Elvis Costello/The Imposters - The Boy Named If Music Album Reviews
On his 32nd studio album, Elvis Costello treats the traditional rock quartet as the ideal medium for delicacy, concision, wit, and the occasional harangue.

Consider Elvis Costello as the musical equivalent of the Aleph, Jorge Luis Borges’ term for “one of the points in space that contain all other points.” George Jones, Allen Toussaint, Stax, and classical music, sure; also, ABBA and Dusty Springfield. Costello’s monstrous appetite for genre has occasionally led him to believe he has mastered every genre. But his own instincts can get in the way: A punnery as dense as zircon has often interfered with the simple pleasure of a band as tight as the Imposters (aka the Attractions, with bassist Davey Faragher replacing Bruce Thomas in 2001), especially when Steve Nieve’s array of keyboards wheezed and squealed, mocking Costello’s objects of derision.

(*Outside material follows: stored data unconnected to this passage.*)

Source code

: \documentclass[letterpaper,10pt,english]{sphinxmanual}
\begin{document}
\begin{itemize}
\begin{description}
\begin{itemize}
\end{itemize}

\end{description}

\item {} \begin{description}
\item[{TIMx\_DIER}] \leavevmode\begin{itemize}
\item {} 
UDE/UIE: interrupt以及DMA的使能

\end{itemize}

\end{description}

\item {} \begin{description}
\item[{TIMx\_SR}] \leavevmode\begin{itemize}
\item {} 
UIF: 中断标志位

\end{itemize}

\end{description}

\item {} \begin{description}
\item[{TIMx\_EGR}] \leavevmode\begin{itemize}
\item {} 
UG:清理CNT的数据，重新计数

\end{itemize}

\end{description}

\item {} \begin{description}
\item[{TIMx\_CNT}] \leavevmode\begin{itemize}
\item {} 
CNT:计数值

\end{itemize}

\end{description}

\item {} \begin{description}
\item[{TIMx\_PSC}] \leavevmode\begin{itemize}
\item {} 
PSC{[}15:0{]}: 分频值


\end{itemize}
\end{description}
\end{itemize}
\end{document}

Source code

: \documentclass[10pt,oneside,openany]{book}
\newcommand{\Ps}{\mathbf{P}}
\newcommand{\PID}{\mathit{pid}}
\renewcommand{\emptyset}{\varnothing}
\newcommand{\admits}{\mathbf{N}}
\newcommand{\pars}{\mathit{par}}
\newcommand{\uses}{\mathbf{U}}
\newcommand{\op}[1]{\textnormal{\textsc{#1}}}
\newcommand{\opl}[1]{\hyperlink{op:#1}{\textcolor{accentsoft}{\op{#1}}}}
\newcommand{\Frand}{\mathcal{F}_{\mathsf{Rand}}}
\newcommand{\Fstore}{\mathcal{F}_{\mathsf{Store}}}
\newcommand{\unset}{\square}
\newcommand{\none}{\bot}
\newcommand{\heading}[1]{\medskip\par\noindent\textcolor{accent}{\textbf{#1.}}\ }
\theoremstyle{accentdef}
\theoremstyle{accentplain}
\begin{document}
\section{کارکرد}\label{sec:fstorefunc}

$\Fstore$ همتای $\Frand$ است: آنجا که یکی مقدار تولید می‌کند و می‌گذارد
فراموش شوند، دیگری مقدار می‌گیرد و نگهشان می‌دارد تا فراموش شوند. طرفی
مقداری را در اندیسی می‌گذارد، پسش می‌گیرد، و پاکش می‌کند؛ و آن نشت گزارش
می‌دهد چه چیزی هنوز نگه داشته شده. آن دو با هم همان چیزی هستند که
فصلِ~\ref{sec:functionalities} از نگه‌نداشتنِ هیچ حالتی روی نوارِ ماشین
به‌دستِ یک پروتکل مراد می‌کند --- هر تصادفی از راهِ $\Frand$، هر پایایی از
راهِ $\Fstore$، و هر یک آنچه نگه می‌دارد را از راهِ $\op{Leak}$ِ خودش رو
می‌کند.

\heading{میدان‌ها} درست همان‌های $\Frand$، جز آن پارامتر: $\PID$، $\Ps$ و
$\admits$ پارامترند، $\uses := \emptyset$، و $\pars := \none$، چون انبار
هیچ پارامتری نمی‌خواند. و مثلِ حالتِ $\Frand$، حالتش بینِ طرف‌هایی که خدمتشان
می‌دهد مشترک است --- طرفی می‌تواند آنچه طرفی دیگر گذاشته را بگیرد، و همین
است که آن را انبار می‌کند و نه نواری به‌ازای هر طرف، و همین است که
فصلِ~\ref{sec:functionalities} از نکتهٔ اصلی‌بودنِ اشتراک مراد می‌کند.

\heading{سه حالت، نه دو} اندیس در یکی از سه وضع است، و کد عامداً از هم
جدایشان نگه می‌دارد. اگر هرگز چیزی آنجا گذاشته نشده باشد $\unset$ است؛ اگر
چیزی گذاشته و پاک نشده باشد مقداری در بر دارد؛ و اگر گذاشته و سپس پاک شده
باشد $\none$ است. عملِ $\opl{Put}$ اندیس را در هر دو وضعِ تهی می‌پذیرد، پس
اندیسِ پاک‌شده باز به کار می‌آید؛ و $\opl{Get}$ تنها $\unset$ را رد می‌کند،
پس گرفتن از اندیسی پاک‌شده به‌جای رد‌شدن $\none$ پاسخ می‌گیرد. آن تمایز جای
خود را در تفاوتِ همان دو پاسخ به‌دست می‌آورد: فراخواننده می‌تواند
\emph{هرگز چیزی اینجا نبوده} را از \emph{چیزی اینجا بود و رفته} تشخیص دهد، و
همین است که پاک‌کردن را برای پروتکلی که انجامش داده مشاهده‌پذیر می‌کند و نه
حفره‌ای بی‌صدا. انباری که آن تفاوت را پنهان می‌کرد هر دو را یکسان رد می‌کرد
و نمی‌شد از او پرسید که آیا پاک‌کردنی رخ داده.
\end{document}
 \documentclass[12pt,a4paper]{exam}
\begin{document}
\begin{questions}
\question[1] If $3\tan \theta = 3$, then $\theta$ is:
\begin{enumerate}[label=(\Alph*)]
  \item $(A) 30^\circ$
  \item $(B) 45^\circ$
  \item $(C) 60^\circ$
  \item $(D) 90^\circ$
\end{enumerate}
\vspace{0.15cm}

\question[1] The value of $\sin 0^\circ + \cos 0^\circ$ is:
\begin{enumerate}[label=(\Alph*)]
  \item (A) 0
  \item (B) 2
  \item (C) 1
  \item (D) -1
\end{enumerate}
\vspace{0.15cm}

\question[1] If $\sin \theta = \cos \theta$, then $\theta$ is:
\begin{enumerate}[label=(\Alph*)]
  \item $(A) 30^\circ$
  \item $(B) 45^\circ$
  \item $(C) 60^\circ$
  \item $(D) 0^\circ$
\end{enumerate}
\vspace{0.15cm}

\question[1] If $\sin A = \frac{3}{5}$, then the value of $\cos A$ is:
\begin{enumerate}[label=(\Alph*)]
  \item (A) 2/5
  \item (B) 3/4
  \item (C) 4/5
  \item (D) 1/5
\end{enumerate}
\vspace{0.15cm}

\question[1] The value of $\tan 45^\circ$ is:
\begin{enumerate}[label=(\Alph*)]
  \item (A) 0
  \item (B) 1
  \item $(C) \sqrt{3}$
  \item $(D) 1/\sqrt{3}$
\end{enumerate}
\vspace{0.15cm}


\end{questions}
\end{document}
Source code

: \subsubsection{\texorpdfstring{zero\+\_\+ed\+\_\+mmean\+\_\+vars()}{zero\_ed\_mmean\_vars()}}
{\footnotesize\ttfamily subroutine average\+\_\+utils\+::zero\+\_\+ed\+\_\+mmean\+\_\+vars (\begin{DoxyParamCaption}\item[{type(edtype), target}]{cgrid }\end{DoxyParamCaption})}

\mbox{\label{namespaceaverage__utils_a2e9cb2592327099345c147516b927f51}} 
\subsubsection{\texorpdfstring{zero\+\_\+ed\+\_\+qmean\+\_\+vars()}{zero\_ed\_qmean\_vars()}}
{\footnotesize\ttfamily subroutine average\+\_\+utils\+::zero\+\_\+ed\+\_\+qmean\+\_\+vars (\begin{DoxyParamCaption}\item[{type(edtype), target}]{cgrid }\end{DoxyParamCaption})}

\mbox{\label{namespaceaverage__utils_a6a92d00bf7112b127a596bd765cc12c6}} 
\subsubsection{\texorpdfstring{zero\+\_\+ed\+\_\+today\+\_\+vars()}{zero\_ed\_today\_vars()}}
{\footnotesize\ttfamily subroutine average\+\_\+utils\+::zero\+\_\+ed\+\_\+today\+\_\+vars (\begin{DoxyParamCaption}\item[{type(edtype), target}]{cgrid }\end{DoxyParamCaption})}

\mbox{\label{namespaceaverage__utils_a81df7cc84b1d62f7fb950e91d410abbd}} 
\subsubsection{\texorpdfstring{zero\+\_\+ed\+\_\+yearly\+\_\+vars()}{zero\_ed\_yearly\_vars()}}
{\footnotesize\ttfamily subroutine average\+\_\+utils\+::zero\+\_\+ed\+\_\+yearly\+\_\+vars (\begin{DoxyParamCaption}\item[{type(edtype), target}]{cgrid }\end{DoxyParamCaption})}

Costello fans will find many delights in The Boy Named If. For one, his 32nd studio album sounds smashing. Sebastian Krys’ mix stresses the textures of acoustic instruments without walloping listeners; Costello’s guitar, as restless as a child at a symphony even on solid albums like When I Was Cruel and Secret, Profane & Sugarcane, burrows right between Faragher’s bass and Nieve’s keyboards, enunciating hook after hook. A book written and illustrated by Costello himself accompanies the deluxe edition, but one needn’t own it to understand how the album unfolds as a series of scabrous vignettes recorded during the pandemic. The mood is splenetic, but not maliciously so, like an old codger telling decades-old dirty jokes for an imagined audience. Toughening his early gusto with decades of those genre experiments, Elvis-as-Aleph treats the trad rock quartet as the ideal medium for delicacy, concision, wit, and the occasional harangue.

An artist recording since the dawn of punk must regard new material as a set of points containing all other points. “The Death of Magic Thinking” sports the deathless Bo Diddley rhythm with which he experimented on 1981’s “Lover’s Walk.” Echoes of Spike’s song-length conceit “God’s Comic” reverberate on “Trick Out the Truth,” as approximate to the garrulous Costello of yore as the album gets. Listeners might even hear bits of 1991’s Paul McCartney co-write “So Like Candy” in the aggressive ballad “My Most Beautiful Mistake,” not to mention “Brilliant Mistake,” the 1986 quasi-country chestnut where Costello revealed his attempts at ridicule as a species of self-ridicule.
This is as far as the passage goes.